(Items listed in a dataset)
——————

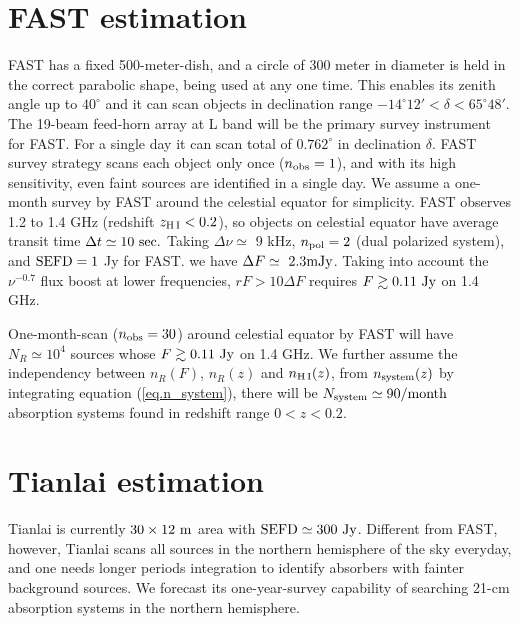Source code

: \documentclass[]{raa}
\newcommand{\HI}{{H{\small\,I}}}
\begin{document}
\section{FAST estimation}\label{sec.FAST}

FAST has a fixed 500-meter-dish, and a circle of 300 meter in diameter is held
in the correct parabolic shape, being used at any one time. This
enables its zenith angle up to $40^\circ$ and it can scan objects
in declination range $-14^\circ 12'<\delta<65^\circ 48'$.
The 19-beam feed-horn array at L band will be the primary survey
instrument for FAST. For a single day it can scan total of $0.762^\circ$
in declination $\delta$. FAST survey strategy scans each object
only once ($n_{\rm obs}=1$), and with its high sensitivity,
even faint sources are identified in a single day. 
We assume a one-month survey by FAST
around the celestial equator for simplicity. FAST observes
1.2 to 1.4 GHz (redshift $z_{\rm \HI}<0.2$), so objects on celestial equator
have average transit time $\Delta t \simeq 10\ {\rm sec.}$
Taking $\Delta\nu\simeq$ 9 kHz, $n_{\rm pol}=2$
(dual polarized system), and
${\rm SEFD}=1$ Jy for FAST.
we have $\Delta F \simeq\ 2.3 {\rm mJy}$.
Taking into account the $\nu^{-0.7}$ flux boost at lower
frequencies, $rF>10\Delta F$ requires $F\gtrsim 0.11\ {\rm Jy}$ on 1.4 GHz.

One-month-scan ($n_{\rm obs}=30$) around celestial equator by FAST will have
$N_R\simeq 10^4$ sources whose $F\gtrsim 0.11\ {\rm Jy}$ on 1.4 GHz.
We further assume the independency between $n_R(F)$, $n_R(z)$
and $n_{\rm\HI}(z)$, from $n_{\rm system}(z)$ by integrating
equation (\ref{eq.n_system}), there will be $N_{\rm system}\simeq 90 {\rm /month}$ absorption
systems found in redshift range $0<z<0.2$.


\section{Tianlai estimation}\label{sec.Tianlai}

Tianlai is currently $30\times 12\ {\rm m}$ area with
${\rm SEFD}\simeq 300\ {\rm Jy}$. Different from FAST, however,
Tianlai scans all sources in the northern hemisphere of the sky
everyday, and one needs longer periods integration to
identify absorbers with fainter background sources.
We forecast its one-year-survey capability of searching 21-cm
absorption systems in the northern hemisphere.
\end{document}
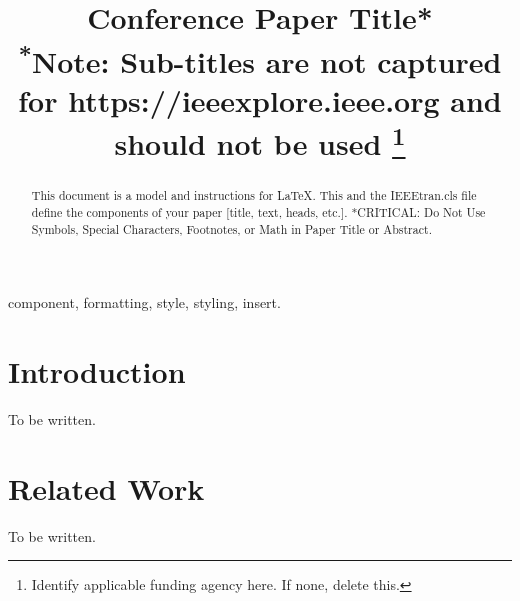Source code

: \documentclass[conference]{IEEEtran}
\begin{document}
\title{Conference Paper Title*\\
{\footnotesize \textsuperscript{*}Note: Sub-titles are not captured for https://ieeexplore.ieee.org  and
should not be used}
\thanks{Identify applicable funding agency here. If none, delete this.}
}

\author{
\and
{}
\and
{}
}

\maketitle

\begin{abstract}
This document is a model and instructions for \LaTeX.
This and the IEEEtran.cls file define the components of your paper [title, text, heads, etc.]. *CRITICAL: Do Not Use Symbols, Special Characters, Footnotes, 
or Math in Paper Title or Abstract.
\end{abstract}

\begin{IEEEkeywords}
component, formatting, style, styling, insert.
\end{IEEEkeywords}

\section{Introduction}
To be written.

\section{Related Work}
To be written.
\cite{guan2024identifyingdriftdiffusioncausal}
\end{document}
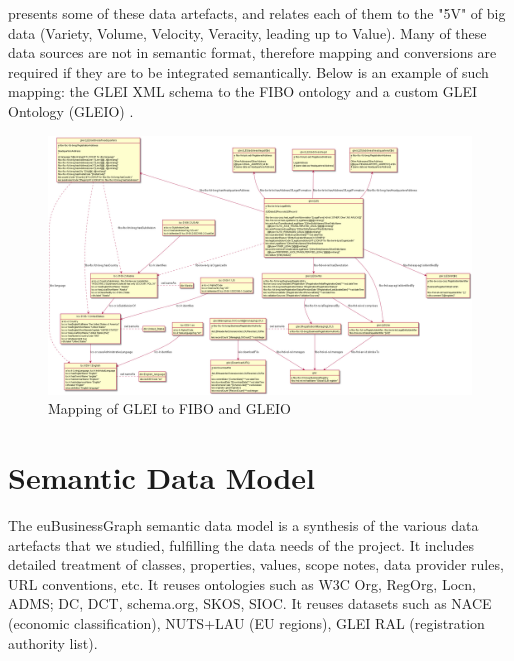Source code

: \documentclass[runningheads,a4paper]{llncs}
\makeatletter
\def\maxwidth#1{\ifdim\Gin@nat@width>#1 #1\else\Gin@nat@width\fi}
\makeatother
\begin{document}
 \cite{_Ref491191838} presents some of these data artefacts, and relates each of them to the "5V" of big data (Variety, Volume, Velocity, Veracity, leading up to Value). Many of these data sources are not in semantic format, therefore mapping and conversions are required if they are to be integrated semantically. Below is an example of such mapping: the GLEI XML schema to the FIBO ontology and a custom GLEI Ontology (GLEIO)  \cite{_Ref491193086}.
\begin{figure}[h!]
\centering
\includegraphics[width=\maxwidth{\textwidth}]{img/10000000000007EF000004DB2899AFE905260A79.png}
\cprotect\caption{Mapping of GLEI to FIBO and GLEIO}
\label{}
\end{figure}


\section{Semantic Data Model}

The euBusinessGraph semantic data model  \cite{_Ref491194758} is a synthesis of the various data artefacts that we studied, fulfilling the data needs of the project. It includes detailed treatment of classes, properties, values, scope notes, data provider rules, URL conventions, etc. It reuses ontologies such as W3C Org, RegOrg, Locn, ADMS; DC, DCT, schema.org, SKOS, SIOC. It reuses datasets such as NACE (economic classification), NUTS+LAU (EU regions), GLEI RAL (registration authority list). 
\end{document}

——————

Exercise requirements — Transcribe all data precisely. Pictures are not copied.

Written response —
Source code

: \documentclass[]{raa}
\newcommand{\HI}{{H{\small\,I}}}
\begin{document}
\section{FAST estimation}\label{sec.FAST}

FAST has a fixed 500-meter-dish, and a circle of 300 meter in diameter is held
in the correct parabolic shape, being used at any one time. This
enables its zenith angle up to $40^\circ$ and it can scan objects
in declination range $-14^\circ 12'<\delta<65^\circ 48'$.
The 19-beam feed-horn array at L band will be the primary survey
instrument for FAST. For a single day it can scan total of $0.762^\circ$
in declination $\delta$. FAST survey strategy scans each object
only once ($n_{\rm obs}=1$), and with its high sensitivity,
even faint sources are identified in a single day. 
We assume a one-month survey by FAST
around the celestial equator for simplicity. FAST observes
1.2 to 1.4 GHz (redshift $z_{\rm \HI}<0.2$), so objects on celestial equator
have average transit time $\Delta t \simeq 10\ {\rm sec.}$
Taking $\Delta\nu\simeq$ 9 kHz, $n_{\rm pol}=2$
(dual polarized system), and
${\rm SEFD}=1$ Jy for FAST.
we have $\Delta F \simeq\ 2.3 {\rm mJy}$.
Taking into account the $\nu^{-0.7}$ flux boost at lower
frequencies, $rF>10\Delta F$ requires $F\gtrsim 0.11\ {\rm Jy}$ on 1.4 GHz.

One-month-scan ($n_{\rm obs}=30$) around celestial equator by FAST will have
$N_R\simeq 10^4$ sources whose $F\gtrsim 0.11\ {\rm Jy}$ on 1.4 GHz.
We further assume the independency between $n_R(F)$, $n_R(z)$
and $n_{\rm\HI}(z)$, from $n_{\rm system}(z)$ by integrating
equation (\ref{eq.n_system}), there will be $N_{\rm system}\simeq 90 {\rm /month}$ absorption
systems found in redshift range $0<z<0.2$.


\section{Tianlai estimation}\label{sec.Tianlai}

Tianlai is currently $30\times 12\ {\rm m}$ area with
${\rm SEFD}\simeq 300\ {\rm Jy}$. Different from FAST, however,
Tianlai scans all sources in the northern hemisphere of the sky
everyday, and one needs longer periods integration to
identify absorbers with fainter background sources.
We forecast its one-year-survey capability of searching 21-cm
absorption systems in the northern hemisphere.
\end{document}
Source code

: \documentclass[conference]{IEEEtran}
\begin{document}
\title{Conference Paper Title*\\
{\footnotesize \textsuperscript{*}Note: Sub-titles are not captured for https://ieeexplore.ieee.org  and
should not be used}
\thanks{Identify applicable funding agency here. If none, delete this.}
}

\author{
\and
{}
\and
{}
}

\maketitle

\begin{abstract}
This document is a model and instructions for \LaTeX.
This and the IEEEtran.cls file define the components of your paper [title, text, heads, etc.]. *CRITICAL: Do Not Use Symbols, Special Characters, Footnotes, 
or Math in Paper Title or Abstract.
\end{abstract}

\begin{IEEEkeywords}
component, formatting, style, styling, insert.
\end{IEEEkeywords}

\section{Introduction}
To be written.

\section{Related Work}
To be written.
\cite{guan2024identifyingdriftdiffusioncausal}
\end{document}
Source code

: \documentclass[runningheads,a4paper]{llncs}
\makeatletter
\def\maxwidth#1{\ifdim\Gin@nat@width>#1 #1\else\Gin@nat@width\fi}
\makeatother
\begin{document}
 \cite{_Ref491191838} presents some of these data artefacts, and relates each of them to the "5V" of big data (Variety, Volume, Velocity, Veracity, leading up to Value). Many of these data sources are not in semantic format, therefore mapping and conversions are required if they are to be integrated semantically. Below is an example of such mapping: the GLEI XML schema to the FIBO ontology and a custom GLEI Ontology (GLEIO)  \cite{_Ref491193086}.
\begin{figure}[h!]
\centering
\includegraphics[width=\maxwidth{\textwidth}]{img/10000000000007EF000004DB2899AFE905260A79.png}
\cprotect\caption{Mapping of GLEI to FIBO and GLEIO}
\label{}
\end{figure}


\section{Semantic Data Model}

The euBusinessGraph semantic data model  \cite{_Ref491194758} is a synthesis of the various data artefacts that we studied, fulfilling the data needs of the project. It includes detailed treatment of classes, properties, values, scope notes, data provider rules, URL conventions, etc. It reuses ontologies such as W3C Org, RegOrg, Locn, ADMS; DC, DCT, schema.org, SKOS, SIOC. It reuses datasets such as NACE (economic classification), NUTS+LAU (EU regions), GLEI RAL (registration authority list). 
\end{document}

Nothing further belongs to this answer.